[Entries taken from a collection]
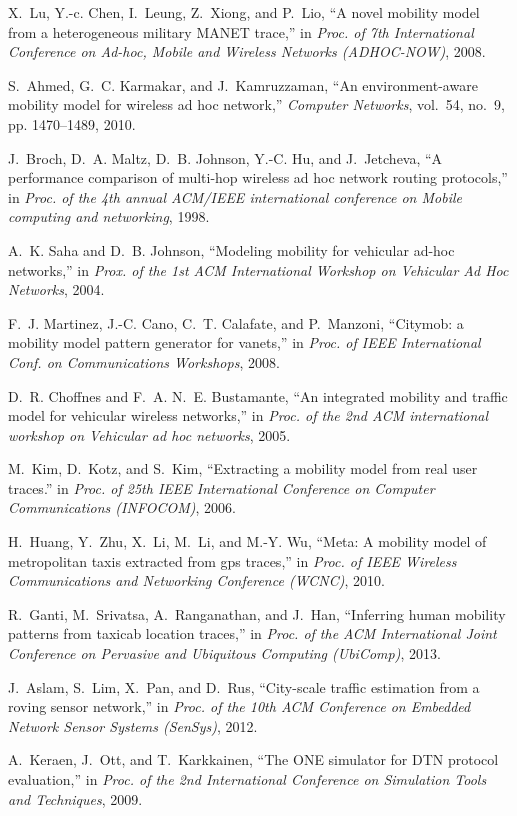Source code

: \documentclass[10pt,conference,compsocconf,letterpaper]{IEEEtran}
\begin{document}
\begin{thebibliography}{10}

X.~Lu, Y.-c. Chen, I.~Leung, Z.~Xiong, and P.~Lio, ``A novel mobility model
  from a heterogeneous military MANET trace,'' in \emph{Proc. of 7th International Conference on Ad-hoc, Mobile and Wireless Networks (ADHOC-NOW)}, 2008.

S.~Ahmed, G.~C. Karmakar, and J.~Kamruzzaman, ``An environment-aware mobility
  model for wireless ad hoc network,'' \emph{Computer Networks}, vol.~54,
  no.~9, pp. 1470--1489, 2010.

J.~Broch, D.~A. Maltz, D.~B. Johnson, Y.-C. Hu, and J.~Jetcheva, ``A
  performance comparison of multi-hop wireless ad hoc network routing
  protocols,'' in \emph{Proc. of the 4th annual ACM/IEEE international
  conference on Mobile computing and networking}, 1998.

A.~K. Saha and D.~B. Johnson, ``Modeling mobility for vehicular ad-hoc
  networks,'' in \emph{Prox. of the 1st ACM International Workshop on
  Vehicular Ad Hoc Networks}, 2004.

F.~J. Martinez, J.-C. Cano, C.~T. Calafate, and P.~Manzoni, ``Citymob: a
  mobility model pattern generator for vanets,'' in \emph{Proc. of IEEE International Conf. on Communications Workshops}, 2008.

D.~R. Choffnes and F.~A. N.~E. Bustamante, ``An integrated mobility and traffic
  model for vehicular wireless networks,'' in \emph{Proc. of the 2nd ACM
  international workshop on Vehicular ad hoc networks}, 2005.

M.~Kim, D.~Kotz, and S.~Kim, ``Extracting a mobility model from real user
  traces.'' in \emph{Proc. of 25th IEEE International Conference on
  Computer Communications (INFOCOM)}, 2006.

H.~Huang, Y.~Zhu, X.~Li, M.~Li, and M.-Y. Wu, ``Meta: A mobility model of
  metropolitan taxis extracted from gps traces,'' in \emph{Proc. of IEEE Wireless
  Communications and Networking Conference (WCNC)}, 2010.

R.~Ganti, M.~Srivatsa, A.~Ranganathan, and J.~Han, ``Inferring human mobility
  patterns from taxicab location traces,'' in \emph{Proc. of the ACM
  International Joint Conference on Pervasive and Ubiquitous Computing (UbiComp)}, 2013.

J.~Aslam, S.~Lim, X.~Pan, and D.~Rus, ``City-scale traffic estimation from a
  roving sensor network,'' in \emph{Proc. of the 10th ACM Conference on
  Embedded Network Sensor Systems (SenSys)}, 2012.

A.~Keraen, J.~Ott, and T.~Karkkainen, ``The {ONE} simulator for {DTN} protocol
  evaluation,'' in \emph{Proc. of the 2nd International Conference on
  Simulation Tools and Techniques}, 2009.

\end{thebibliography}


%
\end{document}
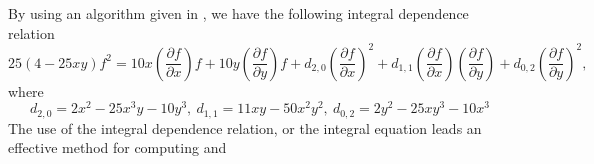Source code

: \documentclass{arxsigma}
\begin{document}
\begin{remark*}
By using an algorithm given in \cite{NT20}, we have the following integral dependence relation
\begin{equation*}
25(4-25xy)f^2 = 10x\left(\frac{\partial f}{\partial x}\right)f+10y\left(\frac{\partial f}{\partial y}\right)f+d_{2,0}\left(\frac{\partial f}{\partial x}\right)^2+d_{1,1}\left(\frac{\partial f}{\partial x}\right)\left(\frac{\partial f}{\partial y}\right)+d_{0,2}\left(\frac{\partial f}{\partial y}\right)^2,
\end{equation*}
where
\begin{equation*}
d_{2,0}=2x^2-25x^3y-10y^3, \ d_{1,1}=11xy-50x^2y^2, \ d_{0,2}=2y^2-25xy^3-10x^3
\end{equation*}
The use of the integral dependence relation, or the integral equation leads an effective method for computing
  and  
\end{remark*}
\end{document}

> **Task statement**:
Word for word, restate the lines above from the line containing "IEEE International Conference on" through the line containing "Communications and Networking", with both included and nothing else.

> **Answer space**:
  traces.'' in \emph{Proc. of 25th IEEE International Conference on
  Computer Communications (INFOCOM)}, 2006.

H.~Huang, Y.~Zhu, X.~Li, M.~Li, and M.-Y. Wu, ``Meta: A mobility model of
  metropolitan taxis extracted from gps traces,'' in \emph{Proc. of IEEE Wireless
  Communications and Networking Conference (WCNC)}, 2010.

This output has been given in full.